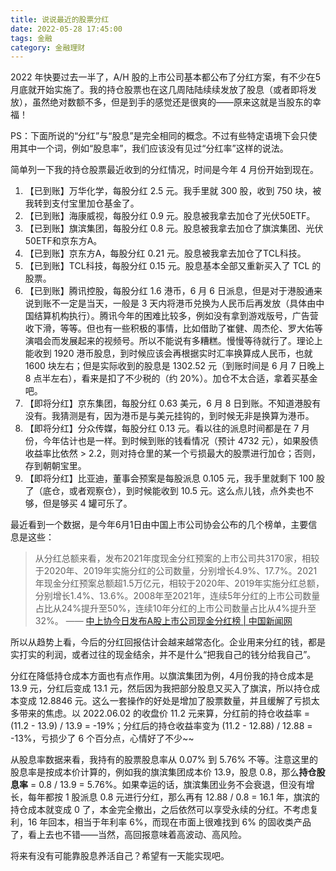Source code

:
 ```yaml
---
title: 说说最近的股票分红
date: 2022-05-28 17:45:00
tags: 金融
category: 金融理财
---
```


2022 年快要过去一半了，A/H 股的上市公司基本都公布了分红方案，有不少在5月底就开始实施了。我的持仓股票也在这几周陆陆续续发放了股息（或者即将发放），虽然绝对数额不多，但是到手的感觉还是很爽的——原来这就是当股东的幸福！

PS：下面所说的“分红”与“股息”是完全相同的概念。不过有些特定语境下会只使用其中一个词，例如“股息率”，我们应该没有见过“分红率”这样的说法。

<!-- more -->

简单列一下我的持仓股票最近收到的分红情况，时间是今年 4 月份开始到现在。

1. 【已到账】万华化学，每股分红 2.5 元。我手里就 300 股，收到 750 块，被我转到支付宝里加仓基金了。
2. 【已到账】海康威视，每股分红 0.9 元。股息被我拿去加仓了光伏50ETF。
3. 【已到账】旗滨集团，每股分红 0.8 元。股息被我拿去加仓了旗滨集团、光伏50ETF和京东方A。
4. 【已到账】京东方A，每股分红 0.21 元。股息被我拿去加仓了TCL科技。
5. 【已到账】TCL科技，每股分红 0.15 元。股息基本全部又重新买入了 TCL 的股票。
6. 【已到账】腾讯控股，每股分红 1.6 港币，6 月 6 日派息，但是对于港股通来说到账不一定是当天，一般是 3 天内将港币兑换为人民币后再发放（具体由中国结算机构执行）。腾讯今年的困难比较多，例如没有拿到游戏版号，广告营收下滑，等等。但也有一些积极的事情，比如借助了崔健、周杰伦、罗大佑等演唱会而发展起来的视频号。所以不能说有多糟糕。慢慢等待就行了。理论上能收到 1920 港币股息，到时候应该会再根据实时汇率换算成人民币，也就 1600 块左右；但是实际收到的股息是 1302.52 元（到账时间是 6 月 7 日晚上 8 点半左右），看来是扣了不少税的（约 20%）。加仓不太合适，拿着买基金吧。
7. 【即将分红】京东集团，每股分红 0.63 美元，6 月 8 日到账。不知道港股有没有。我猜测是有，因为港币是与美元挂钩的，到时候无非是换算为港币。
8. 【即将分红】分众传媒，每股分红 0.13 元。看以往的派息时间都是在 7 月份，今年估计也是一样。到时候到账的钱看情况（预计 4732 元），如果股债收益率比依然 > 2.2，则对持仓里的某一个亏损最大的股票进行加仓；否则，存到朝朝宝里。
9. 【即将分红】比亚迪，董事会预案是每股派息 0.105 元，我手里就剩下 100 股了（底仓，或者观察仓），到时候能收到 10.5 元。这么点儿钱，点外卖也不够，但是够买 4 罐可乐了。

最近看到一个数据，是今年6月1日由中国上市公司协会公布的几个榜单，主要信息是这些：

> 从分红总额来看，发布2021年度现金分红预案的上市公司共3170家，相较于2020年、2019年实施分红的公司数量，分别增长4.9%、17.7%。2021年现金分红预案总额超1.5万亿元，相较于2020年、2019年实施分红总额，分别增长1.4%、13.6%。2008年至2021年，连续5年分红的上市公司数量占比从24%提升至50%，连续10年分红的上市公司数量占比从4%提升至32%。
> —— [中上协今日发布A股上市公司现金分红榜 | 中国新闻网](https://www.chinanews.com.cn/cj/2022/06-01/9769092.shtml)

所以从趋势上看，今后的分红回报估计会越来越常态化。企业用来分红的钱，都是实打实的利润，或者过往的现金结余，并不是什么“把我自己的钱分给我自己”。

分红在降低持仓成本方面也有点作用。以旗滨集团为例，4月份我的持仓成本是 13.9 元，分红后变成 13.1 元，然后因为我把部分股息又买入了旗滨，所以持仓成本变成 12.8846 元。这么一套操作的好处是增加了股票数量，并且缓解了亏损太多带来的焦虑。以 2022.06.02 的收盘价 11.2 元来算，分红前的持仓收益率 = (11.2 - 13.9) / 13.9 = -19%；分红后的持仓收益率变为 (11.2 - 12.88) / 12.88 = -13%，亏损少了 6 个百分点，心情好了不少~~

从股息率数据来看，我持有的股票股息率从 0.07% 到 5.76% 不等。注意这里的股息率是按成本价计算的，例如我的旗滨集团成本价 13.9，股息 0.8，那么**持仓股息率** = 0.8 / 13.9 = 5.76%。如果幸运的话，旗滨集团业务不会衰退，但没有增长，每年都按 1 股派息 0.8 元进行分红，那么再有 12.88 / 0.8 = 16.1 年，旗滨的持仓成本就变成 0 了，本金完全撤出，之后依然可以享受永续的分红。不考虑复利，16 年回本，相当于年利率 6%，而现在市面上很难找到 6% 的固收类产品了，看上去也不错——当然，高回报意味着高波动、高风险。

将来有没有可能靠股息养活自己？希望有一天能实现吧。
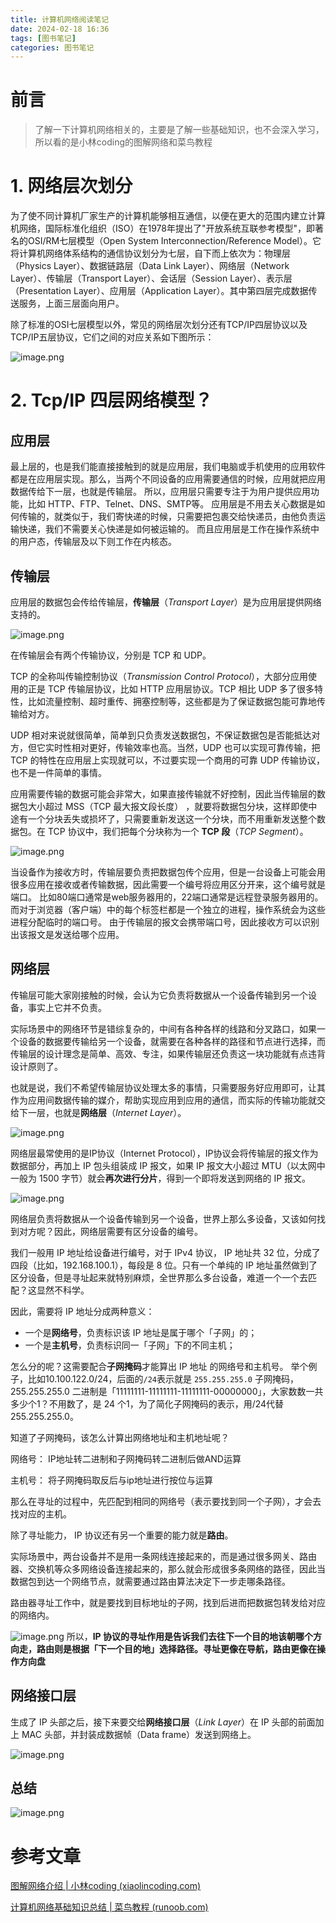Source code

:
 ```yaml
---
title: 计算机网络阅读笔记
date: 2024-02-18 16:36
tags: [图书笔记]
categories: 图书笔记
---
```


# 前言
> 了解一下计算机网络相关的，主要是了解一些基础知识，也不会深入学习，所以看的是小林coding的图解网络和菜鸟教程

# 1. 网络层次划分
为了使不同计算机厂家生产的计算机能够相互通信，以便在更大的范围内建立计算机网络，国际标准化组织（ISO）在1978年提出了"开放系统互联参考模型"，即著名的OSI/RM七层模型（Open System Interconnection/Reference Model）。它将计算机网络体系结构的通信协议划分为七层，自下而上依次为：物理层（Physics Layer）、数据链路层（Data Link Layer）、网络层（Network Layer）、传输层（Transport Layer）、会话层（Session Layer）、表示层（Presentation Layer）、应用层（Application Layer）。其中第四层完成数据传送服务，上面三层面向用户。

除了标准的OSI七层模型以外，常见的网络层次划分还有TCP/IP四层协议以及TCP/IP五层协议，它们之间的对应关系如下图所示：

![image.png](https://p9-juejin.byteimg.com/tos-cn-i-k3u1fbpfcp/ca505690d12d47a4a50df3193557ca0b~tplv-k3u1fbpfcp-jj-mark:0:0:0:0:q75.image#?w=750&h=470&s=206394&e=png&b=fcfafa)
# 2. Tcp/IP 四层网络模型？
## 应用层
最上层的，也是我们能直接接触到的就是应用层，我们电脑或手机使用的应用软件都是在应用层实现。那么，当两个不同设备的应用需要通信的时候，应用就把应用数据传给下一层，也就是传输层。
所以，应用层只需要专注于为用户提供应用功能，比如 HTTP、FTP、Telnet、DNS、SMTP等。
应用层是不用去关心数据是如何传输的，就类似于，我们寄快递的时候，只需要把包裹交给快递员，由他负责运输快递，我们不需要关心快递是如何被运输的。
而且应用层是工作在操作系统中的用户态，传输层及以下则工作在内核态。

## 传输层
应用层的数据包会传给传输层，**传输层**（*Transport Layer*）是为应用层提供网络支持的。

![image.png](https://p3-juejin.byteimg.com/tos-cn-i-k3u1fbpfcp/c77135dc2ffc45219d65c0d0cfb73fc7~tplv-k3u1fbpfcp-jj-mark:0:0:0:0:q75.image#?w=602&h=287&s=35843&e=png&b=fffefe)

在传输层会有两个传输协议，分别是 TCP 和 UDP。

TCP 的全称叫传输控制协议（*Transmission Control Protocol*），大部分应用使用的正是 TCP 传输层协议，比如 HTTP 应用层协议。TCP 相比 UDP 多了很多特性，比如流量控制、超时重传、拥塞控制等，这些都是为了保证数据包能可靠地传输给对方。

UDP 相对来说就很简单，简单到只负责发送数据包，不保证数据包是否能抵达对方，但它实时性相对更好，传输效率也高。当然，UDP 也可以实现可靠传输，把 TCP 的特性在应用层上实现就可以，不过要实现一个商用的可靠 UDP 传输协议，也不是一件简单的事情。

应用需要传输的数据可能会非常大，如果直接传输就不好控制，因此当传输层的数据包大小超过 MSS（TCP 最大报文段长度） ，就要将数据包分块，这样即使中途有一个分块丢失或损坏了，只需要重新发送这一个分块，而不用重新发送整个数据包。在 TCP 协议中，我们把每个分块称为一个 **TCP 段**（*TCP Segment*）。

![image.png](https://p3-juejin.byteimg.com/tos-cn-i-k3u1fbpfcp/1beddd918a8847ab97c70c32ea049f33~tplv-k3u1fbpfcp-jj-mark:0:0:0:0:q75.image#?w=581&h=392&s=41422&e=png&b=ffffff)

当设备作为接收方时，传输层要负责把数据包传个应用，但是一台设备上可能会用很多应用在接收或者传输数据，因此需要一个编号将应用区分开来，这个编号就是端口。
比如80端口通常是web服务器用的，22端口通常是远程登录服务器用的。而对于浏览器（客户端）中的每个标签栏都是一个独立的进程，操作系统会为这些进程分配临时的端口号。
由于传输层的报文会携带端口号，因此接收方可以识别出该报文是发送给哪个应用。

## 网络层
传输层可能大家刚接触的时候，会认为它负责将数据从一个设备传输到另一个设备，事实上它并不负责。

实际场景中的网络环节是错综复杂的，中间有各种各样的线路和分叉路口，如果一个设备的数据要传输给另一个设备，就需要在各种各样的路径和节点进行选择，而传输层的设计理念是简单、高效、专注，如果传输层还负责这一块功能就有点违背设计原则了。

也就是说，我们不希望传输层协议处理太多的事情，只需要服务好应用即可，让其作为应用间数据传输的媒介，帮助实现应用到应用的通信，而实际的传输功能就交给下一层，也就是**网络层**（*Internet Layer*）。

![image.png](https://p3-juejin.byteimg.com/tos-cn-i-k3u1fbpfcp/cfbe1e0f9094483fb44d7a63e79fe318~tplv-k3u1fbpfcp-jj-mark:0:0:0:0:q75.image#?w=602&h=467&s=63402&e=png&b=fff9f9)

网络层最常使用的是IP协议（Internet Protocol），IP协议会将传输层的报文作为数据部分，再加上 IP 包头组装成 IP 报文，如果 IP 报文大小超过 MTU（以太网中一般为 1500 字节）就会**再次进行分片**，得到一个即将发送到网络的 IP 报文。

![image.png](https://p1-juejin.byteimg.com/tos-cn-i-k3u1fbpfcp/c28e3c78ef4b494a952d438d4d44cd2d~tplv-k3u1fbpfcp-jj-mark:0:0:0:0:q75.image#?w=1142&h=702&s=293820&e=png&b=fefafa)

网络层负责将数据从一个设备传输到另一个设备，世界上那么多设备，又该如何找到对方呢？因此，网络层需要有区分设备的编号。

我们一般用 IP 地址给设备进行编号，对于 IPv4 协议， IP 地址共 32 位，分成了四段（比如，192.168.100.1），每段是 8 位。只有一个单纯的 IP 地址虽然做到了区分设备，但是寻址起来就特别麻烦，全世界那么多台设备，难道一个一个去匹配？这显然不科学。

因此，需要将 IP 地址分成两种意义：

-   一个是**网络号**，负责标识该 IP 地址是属于哪个「子网」的；
-   一个是**主机号**，负责标识同一「子网」下的不同主机；

怎么分的呢？这需要配合**子网掩码**才能算出 IP 地址 的网络号和主机号。
举个例子，比如10.100.122.0/24，后面的`/24`表示就是 `255.255.255.0` 子网掩码，255.255.255.0 二进制是「11111111-11111111-11111111-00000000」，大家数数一共多少个1？不用数了，是 24 个1，为了简化子网掩码的表示，用/24代替255.255.255.0。

知道了子网掩码，该怎么计算出网络地址和主机地址呢？

网络号： IP地址转二进制和子网掩码转二进制后做AND运算

主机号： 将子网掩码取反后与ip地址进行按位与运算

那么在寻址的过程中，先匹配到相同的网络号（表示要找到同一个子网），才会去找对应的主机。

除了寻址能力， IP 协议还有另一个重要的能力就是**路由**。

实际场景中，两台设备并不是用一条网线连接起来的，而是通过很多网关、路由器、交换机等众多网络设备连接起来的，那么就会形成很多条网络的路径，因此当数据包到达一个网络节点，就需要通过路由算法决定下一步走哪条路径。

路由器寻址工作中，就是要找到目标地址的子网，找到后进而把数据包转发给对应的网络内。

![image.png](https://p1-juejin.byteimg.com/tos-cn-i-k3u1fbpfcp/9128df9bc3eb451cb29e22e01aa03272~tplv-k3u1fbpfcp-jj-mark:0:0:0:0:q75.image#?w=684&h=542&s=172651&e=png&b=fefdfd)
所以，**IP 协议的寻址作用是告诉我们去往下一个目的地该朝哪个方向走，路由则是根据「下一个目的地」选择路径。寻址更像在导航，路由更像在操作方向盘**

## 网络接口层
生成了 IP 头部之后，接下来要交给**网络接口层**（*Link Layer*）在 IP 头部的前面加上 MAC 头部，并封装成数据帧（Data frame）发送到网络上。

![image.png](https://p6-juejin.byteimg.com/tos-cn-i-k3u1fbpfcp/b9d8469854f2420f9f11c2e0e02b2901~tplv-k3u1fbpfcp-jj-mark:0:0:0:0:q75.image#?w=602&h=647&s=82533&e=png&b=fef8f8)

## 总结

![image.png](https://p9-juejin.byteimg.com/tos-cn-i-k3u1fbpfcp/9e7706225349498c9a79580e1b22186e~tplv-k3u1fbpfcp-jj-mark:0:0:0:0:q75.image#?w=905&h=501&s=125669&e=png&b=fdf5f3)
# 参考文章
[图解网络介绍 | 小林coding (xiaolincoding.com)](https://xiaolincoding.com/network/#%E9%80%82%E5%90%88%E4%BB%80%E4%B9%88%E7%BE%A4%E4%BD%93)

[计算机网络基础知识总结 | 菜鸟教程 (runoob.com)](https://www.runoob.com/w3cnote/summary-of-network.html)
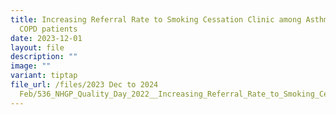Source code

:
 ```yaml
---
title: Increasing Referral Rate to Smoking Cessation Clinic among Asthma and
  COPD patients
date: 2023-12-01
layout: file
description: ""
image: ""
variant: tiptap
file_url: /files/2023 Dec to 2024
  Feb/536_NHGP_Quality_Day_2022__Increasing_Referral_Rate_to_Smoking_Cessation_Clinic_among_Asthma_and_COPD_patients.pdf
---
```

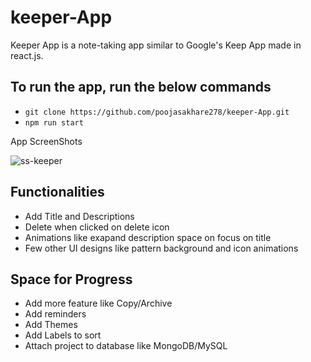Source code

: # keeper-App

Keeper App is a note-taking app similar to Google's Keep App made in react.js.

## To run the app, run the below commands

 - ``` git clone https://github.com/poojasakhare278/keeper-App.git ```
 - ``` npm run start ```
 
 App ScreenShots
 
 ![ss-keeper](https://user-images.githubusercontent.com/67070190/216821467-d3316b1c-b332-43cf-b290-3942fe5c70a6.png)



## Functionalities

- Add Title and Descriptions
- Delete when clicked on delete icon
- Animations like exapand description space on focus on title
- Few other UI designs like pattern background and icon animations


## Space for Progress

- Add more feature like Copy/Archive
- Add reminders
- Add Themes
- Add Labels to sort
- Attach project to database like MongoDB/MySQL
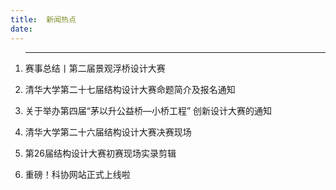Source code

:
 ```yaml
---
title:	新闻热点
date:	
---
```




1. ------

   赛事总结丨第二届景观浮桥设计大赛

2. 清华大学第二十七届结构设计大赛命题简介及报名通知

3. 关于举办第四届“茅以升公益桥—小桥工程” 创新设计大赛的通知

4. 清华大学第二十六届结构设计大赛决赛现场

5. 第26届结构设计大赛初赛现场实录剪辑

6. 重磅！科协网站正式上线啦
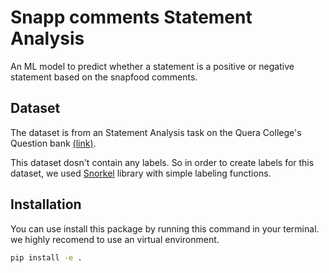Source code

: # Snapp comments Statement Analysis

An ML model to predict whether a statement is a positive or negative statement based on the snapfood comments.

## Dataset 

The dataset is from an Statement Analysis task on the Quera College's Question bank [(link)](https://quera.org/problemset/125360).

This dataset dosn't contain any labels. So in order to create labels for this dataset, we used [Snorkel](https://snorkel.ai/data-labeling/) library with simple labeling functions.

## Installation
You can use install this package by running this command in your terminal. we highly recomend to use an virtual environment.

```cmd
pip install -e .
```



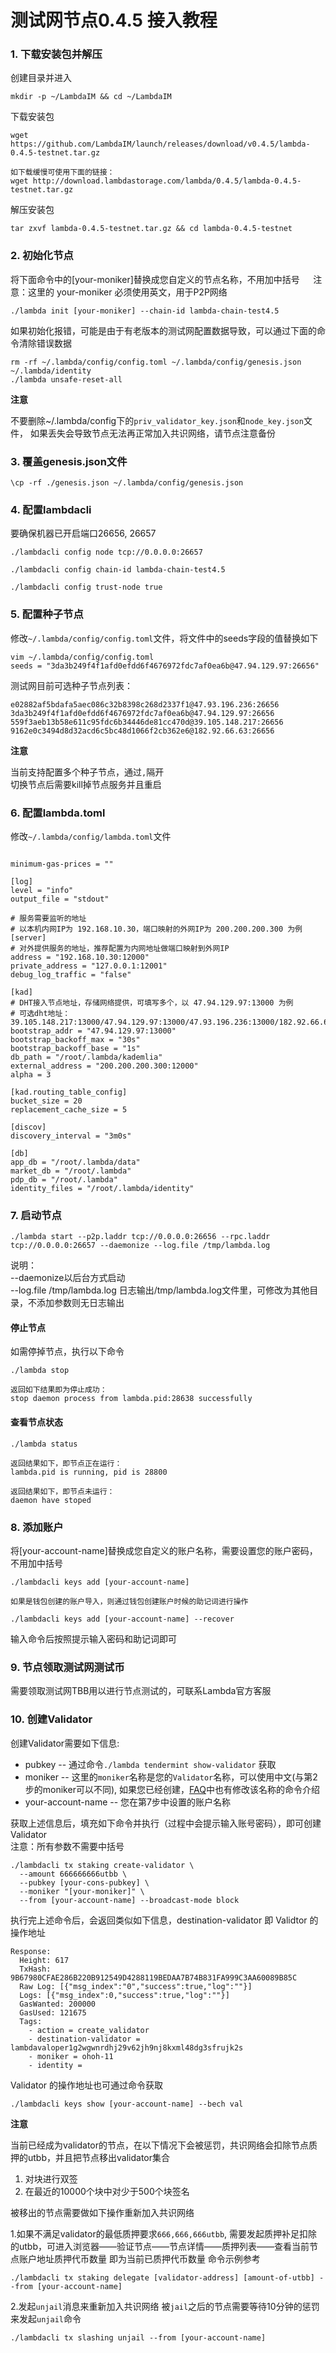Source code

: # 测试网节点0.4.5 接入教程

### 1. 下载安装包并解压
创建目录并进入
```
mkdir -p ~/LambdaIM && cd ~/LambdaIM
```
下载安装包
```
wget https://github.com/LambdaIM/launch/releases/download/v0.4.5/lambda-0.4.5-testnet.tar.gz

如下载缓慢可使用下面的链接：
wget http://download.lambdastorage.com/lambda/0.4.5/lambda-0.4.5-testnet.tar.gz
```

解压安装包
```
tar zxvf lambda-0.4.5-testnet.tar.gz && cd lambda-0.4.5-testnet
```

### 2. 初始化节点  
将下面命令中的[your-moniker]替换成您自定义的节点名称，不用加中括号`  
`注意：这里的 your-moniker 必须使用英文，用于P2P网络
```
./lambda init [your-moniker] --chain-id lambda-chain-test4.5
```
如果初始化报错，可能是由于有老版本的测试网配置数据导致，可以通过下面的命令清除错误数据
```
rm -rf ~/.lambda/config/config.toml ~/.lambda/config/genesis.json ~/.lambda/identity
./lambda unsafe-reset-all
```

**注意**

不要删除~/.lambda/config下的`priv_validator_key.json`和`node_key.json`文件，
如果丢失会导致节点无法再正常加入共识网络，请节点注意备份

### 3. 覆盖genesis.json文件
```
\cp -rf ./genesis.json ~/.lambda/config/genesis.json
```

### 4. 配置lambdacli
要确保机器已开启端口26656, 26657
```
./lambdacli config node tcp://0.0.0.0:26657
```
```
./lambdacli config chain-id lambda-chain-test4.5
```
```
./lambdacli config trust-node true
```

### 5. 配置种子节点  
修改`~/.lambda/config/config.toml`文件，将文件中的seeds字段的值替换如下
```
vim ~/.lambda/config/config.toml
seeds = "3da3b249f4f1afd0efdd6f4676972fdc7af0ea6b@47.94.129.97:26656"
```

测试网目前可选种子节点列表：
```
e02882af5bdafa5aec086c32b8398c268d2337f1@47.93.196.236:26656
3da3b249f4f1afd0efdd6f4676972fdc7af0ea6b@47.94.129.97:26656
559f3aeb13b58e611c95fdc6b34446de81cc470d@39.105.148.217:26656
9162e0c3494d8d32acd6c5bc48d1066f2cb362e6@182.92.66.63:26656
```

**注意**

当前支持配置多个种子节点，通过`,`隔开  
切换节点后需要kill掉节点服务并且重启

### 6. 配置lambda.toml
修改`~/.lambda/config/lambda.toml`文件
```

minimum-gas-prices = ""

[log]
level = "info"
output_file = "stdout"

# 服务需要监听的地址
# 以本机内网IP为 192.168.10.30，端口映射的外网IP为 200.200.200.300 为例
[server]
# 对外提供服务的地址，推荐配置为内网地址做端口映射到外网IP
address = "192.168.10.30:12000"
private_address = "127.0.0.1:12001"
debug_log_traffic = "false"

[kad]
# DHT接入节点地址，存储网络提供，可填写多个，以 47.94.129.97:13000 为例
# 可选dht地址：39.105.148.217:13000/47.94.129.97:13000/47.93.196.236:13000/182.92.66.63:13000
bootstrap_addr = "47.94.129.97:13000"
bootstrap_backoff_max = "30s"
bootstrap_backoff_base = "1s"
db_path = "/root/.lambda/kademlia"
external_address = "200.200.200.300:12000"
alpha = 3

[kad.routing_table_config]
bucket_size = 20
replacement_cache_size = 5

[discov]
discovery_interval = "3m0s"

[db]
app_db = "/root/.lambda/data"
market_db = "/root/.lambda"
pdp_db = "/root/.lambda"
identity_files = "/root/.lambda/identity"
```

### 7. 启动节点  
```
./lambda start --p2p.laddr tcp://0.0.0.0:26656 --rpc.laddr tcp://0.0.0.0:26657 --daemonize --log.file /tmp/lambda.log
```
说明：  
--daemonize以后台方式启动   
--log.file /tmp/lambda.log 日志输出/tmp/lambda.log文件里，可修改为其他目录，不添加参数则无日志输出  

#### 停止节点
如需停掉节点，执行以下命令
```
./lambda stop

返回如下结果即为停止成功：
stop daemon process from lambda.pid:28638 successfully
```

#### 查看节点状态
``` 
./lambda status

返回结果如下，即节点正在运行：
lambda.pid is running, pid is 28800

返回结果如下，即节点未运行：
daemon have stoped
```

### 8. 添加账户  
将[your-account-name]替换成您自定义的账户名称，需要设置您的账户密码，不用加中括号
```
./lambdacli keys add [your-account-name]
```

```如果是钱包创建的账户导入，则通过钱包创建账户时候的助记词进行操作```
```
./lambdacli keys add [your-account-name] --recover
```
输入命令后按照提示输入密码和助记词即可


### 9. 节点领取测试网测试币
需要领取测试网TBB用以进行节点测试的，可联系Lambda官方客服

### 10. 创建Validator  
创建Validator需要如下信息:   
* pubkey -- 通过命令`./lambda tendermint show-validator` 获取
* moniker -- 这里的`moniker`名称是您的`Validator`名称，可以使用中文(与第2步的moniker可以不同), 如果您已经创建，[FAQ](FAQ.md)中也有修改该名称的命令介绍
* your-account-name -- 您在第7步中设置的账户名称

获取上述信息后，填充如下命令并执行（过程中会提示输入账号密码），即可创建Validator  
注意：所有参数不需要中括号
```
./lambdacli tx staking create-validator \
  --amount 666666666utbb \
  --pubkey [your-cons-pubkey] \
  --moniker "[your-moniker]" \
  --from [your-account-name] --broadcast-mode block 
```

执行完上述命令后，会返回类似如下信息，destination-validator 即 Validtor 的操作地址
```
Response:
  Height: 617
  TxHash: 9B67980CFAE286B220B912549D4288119BEDAA7B74B831FA999C3AA60089B85C
  Raw Log: [{"msg_index":"0","success":true,"log":""}]
  Logs: [{"msg_index":0,"success":true,"log":""}]
  GasWanted: 200000
  GasUsed: 121675
  Tags: 
    - action = create_validator
    - destination-validator = lambdavaloper1g2wgwnrdhj29v62jh9nj8kxml48dg3sfrujk2s
    - moniker = ohoh-11
    - identity =
```

Validator 的操作地址也可通过命令获取
```
./lambdacli keys show [your-account-name] --bech val
```

**注意**

当前已经成为validator的节点，在以下情况下会被惩罚，共识网络会扣除节点质押的utbb，并且把节点移出validator集合

1. 对块进行双签
2. 在最近的10000个块中对少于500个块签名


被移出的节点需要做如下操作重新加入共识网络

1.如果不满足validator的最低质押要求`666,666,666utbb`, 需要发起质押补足扣除的utbb，可进入浏览器——验证节点——节点详情——质押列表——查看当前节点账户地址质押代币数量 即为当前已质押代币数量
命令示例参考  
```
./lambdacli tx staking delegate [validator-address] [amount-of-utbb] --from [your-account-name]
```

2.发起`unjail`消息来重新加入共识网络
被`jail`之后的节点需要等待10分钟的惩罚来发起`unjail`命令

```
./lambdacli tx slashing unjail --from [your-account-name]
```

• **Task details**: What lines in the listing include the string "keys"? Copy them out.

• **Response area**:
./lambdacli keys add [your-account-name]
./lambdacli keys add [your-account-name] --recover
./lambdacli keys show [your-account-name] --bech val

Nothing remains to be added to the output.